Check Point CPAP-SG3800 and expected performance l...

RamGuy239 · ‎2022-01-14

Greetings,

I'm trying to squeeze out as much performance using a Check Point CPAP-SG3800 as possible. It's currently running R81, but we might move it to R81.10 if there are some performance benefits to be had.

The issue at hand here is that the customer wants to have two LACP bonds with three members in each bond. This is not due to redundancy, it's strictly about performance and load sharing.

This firewall is running firewall blade only, and they are going to have a lot of 4K video streams passing the firewall. They have based their expectations on the 3800 datasheet which claims:

https://www.checkpoint.com/downloads/products/3800-security-gateway-datasheet.pdf

Claiming 3.6 Gbps throughput and 2.75 Gbps IP-sec VPN throughput (AES-128).

The design is not ideal from the get-go.
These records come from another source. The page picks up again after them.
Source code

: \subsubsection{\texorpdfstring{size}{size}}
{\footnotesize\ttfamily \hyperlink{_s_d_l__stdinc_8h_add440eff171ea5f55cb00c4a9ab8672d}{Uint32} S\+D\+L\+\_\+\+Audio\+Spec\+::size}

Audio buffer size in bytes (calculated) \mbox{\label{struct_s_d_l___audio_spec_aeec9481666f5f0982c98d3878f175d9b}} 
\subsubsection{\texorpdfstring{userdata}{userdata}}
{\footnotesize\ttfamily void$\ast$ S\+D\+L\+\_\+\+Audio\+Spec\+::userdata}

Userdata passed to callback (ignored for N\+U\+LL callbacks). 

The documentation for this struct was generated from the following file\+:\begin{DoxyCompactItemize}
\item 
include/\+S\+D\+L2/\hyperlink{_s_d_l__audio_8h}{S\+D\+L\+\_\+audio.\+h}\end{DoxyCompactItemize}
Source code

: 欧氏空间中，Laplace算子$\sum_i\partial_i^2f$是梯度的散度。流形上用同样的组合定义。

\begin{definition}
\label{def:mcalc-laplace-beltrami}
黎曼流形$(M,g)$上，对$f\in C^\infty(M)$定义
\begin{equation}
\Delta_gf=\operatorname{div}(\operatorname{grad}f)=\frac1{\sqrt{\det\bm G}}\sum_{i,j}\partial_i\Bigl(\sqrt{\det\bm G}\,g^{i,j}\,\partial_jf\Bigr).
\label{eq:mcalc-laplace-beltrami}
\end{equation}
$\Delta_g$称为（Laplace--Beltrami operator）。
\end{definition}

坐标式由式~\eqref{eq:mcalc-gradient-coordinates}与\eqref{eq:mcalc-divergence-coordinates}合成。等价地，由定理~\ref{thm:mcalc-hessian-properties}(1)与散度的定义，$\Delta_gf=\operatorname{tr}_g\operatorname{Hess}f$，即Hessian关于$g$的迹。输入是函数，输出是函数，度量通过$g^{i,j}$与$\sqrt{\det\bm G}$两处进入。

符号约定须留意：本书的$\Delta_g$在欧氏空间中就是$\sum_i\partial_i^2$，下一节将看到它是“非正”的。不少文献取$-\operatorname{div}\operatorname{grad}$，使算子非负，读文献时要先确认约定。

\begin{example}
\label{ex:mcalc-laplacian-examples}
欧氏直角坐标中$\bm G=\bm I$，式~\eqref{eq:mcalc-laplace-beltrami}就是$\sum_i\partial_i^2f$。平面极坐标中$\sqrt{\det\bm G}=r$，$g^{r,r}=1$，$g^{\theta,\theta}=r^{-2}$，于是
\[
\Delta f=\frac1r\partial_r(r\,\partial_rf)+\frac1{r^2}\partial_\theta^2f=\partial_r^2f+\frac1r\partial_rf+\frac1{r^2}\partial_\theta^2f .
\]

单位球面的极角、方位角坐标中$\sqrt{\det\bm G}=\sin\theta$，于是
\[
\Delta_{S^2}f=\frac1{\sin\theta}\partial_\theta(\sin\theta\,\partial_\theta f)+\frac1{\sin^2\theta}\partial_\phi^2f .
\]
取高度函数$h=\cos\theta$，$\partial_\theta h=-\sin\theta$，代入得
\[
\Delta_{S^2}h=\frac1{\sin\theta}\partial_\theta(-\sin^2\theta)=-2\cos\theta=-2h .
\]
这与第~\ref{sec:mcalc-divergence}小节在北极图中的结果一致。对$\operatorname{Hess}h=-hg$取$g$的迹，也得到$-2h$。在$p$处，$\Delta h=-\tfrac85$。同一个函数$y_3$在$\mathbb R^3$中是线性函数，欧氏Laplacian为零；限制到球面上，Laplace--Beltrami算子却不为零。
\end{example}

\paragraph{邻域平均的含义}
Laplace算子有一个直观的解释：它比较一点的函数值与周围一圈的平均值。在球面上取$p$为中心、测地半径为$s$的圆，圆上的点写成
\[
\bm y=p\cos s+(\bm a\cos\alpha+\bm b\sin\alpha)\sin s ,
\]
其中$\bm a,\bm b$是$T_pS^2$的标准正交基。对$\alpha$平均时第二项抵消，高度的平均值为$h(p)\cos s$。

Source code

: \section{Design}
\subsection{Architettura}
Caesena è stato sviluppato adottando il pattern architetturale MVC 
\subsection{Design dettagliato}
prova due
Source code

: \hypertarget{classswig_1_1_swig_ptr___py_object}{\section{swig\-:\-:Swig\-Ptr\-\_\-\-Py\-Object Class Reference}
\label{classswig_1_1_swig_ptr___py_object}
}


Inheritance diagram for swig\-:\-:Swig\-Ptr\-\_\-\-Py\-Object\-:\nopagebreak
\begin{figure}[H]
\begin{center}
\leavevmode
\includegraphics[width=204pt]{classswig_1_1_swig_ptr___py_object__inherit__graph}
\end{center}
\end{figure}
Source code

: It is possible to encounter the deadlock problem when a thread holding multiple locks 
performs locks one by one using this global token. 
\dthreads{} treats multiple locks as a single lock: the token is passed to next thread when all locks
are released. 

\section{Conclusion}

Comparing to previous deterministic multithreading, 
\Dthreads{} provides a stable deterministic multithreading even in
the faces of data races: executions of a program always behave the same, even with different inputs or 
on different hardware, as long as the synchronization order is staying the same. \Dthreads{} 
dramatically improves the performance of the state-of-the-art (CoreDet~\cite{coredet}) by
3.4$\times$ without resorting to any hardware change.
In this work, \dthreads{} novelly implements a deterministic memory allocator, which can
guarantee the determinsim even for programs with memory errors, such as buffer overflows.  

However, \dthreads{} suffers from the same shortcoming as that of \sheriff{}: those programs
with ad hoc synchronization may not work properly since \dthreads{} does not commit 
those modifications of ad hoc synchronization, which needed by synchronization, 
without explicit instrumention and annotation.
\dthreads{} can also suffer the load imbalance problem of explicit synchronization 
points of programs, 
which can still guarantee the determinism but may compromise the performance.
Going for 3x 1Gbps LACP for achieving 3Gbps is not the best way of handling things, I would much rather have 10Gbps interfaces. But it is what it is I suppose. The bonding is running this configuration:

add bonding group 1
add bonding group 2
add bonding group 1 interface eth1
add bonding group 1 interface eth2
add bonding group 1 interface eth3
add bonding group 2 interface Mgmt
add bonding group 2 interface eth4
add bonding group 2 interface eth5
set bonding group 1 mode 8023AD
set bonding group 1 lacp-rate fast
set bonding group 1 mii-interval 100
set bonding group 1 down-delay 200
set bonding group 1 up-delay 200
set bonding group 1 xmit-hash-policy layer3+4
set bonding group 2 mode 8023AD
set bonding group 2 lacp-rate fast
set bonding group 2 mii-interval 100
set bonding group 2 down-delay 200
set bonding group 2 up-delay 200
set bonding group 2 xmit-hash-policy layer3+4

The customer is also involving Jumbo Frames, so every interface that is a part of bond2 is running MTU 9216. Bond1 which only contains the Internet link is running MTU 1500. Currently, there is no traffic on the site that is running Jumbo Frames on the client/server so in practice all current traffic is MTU 1500.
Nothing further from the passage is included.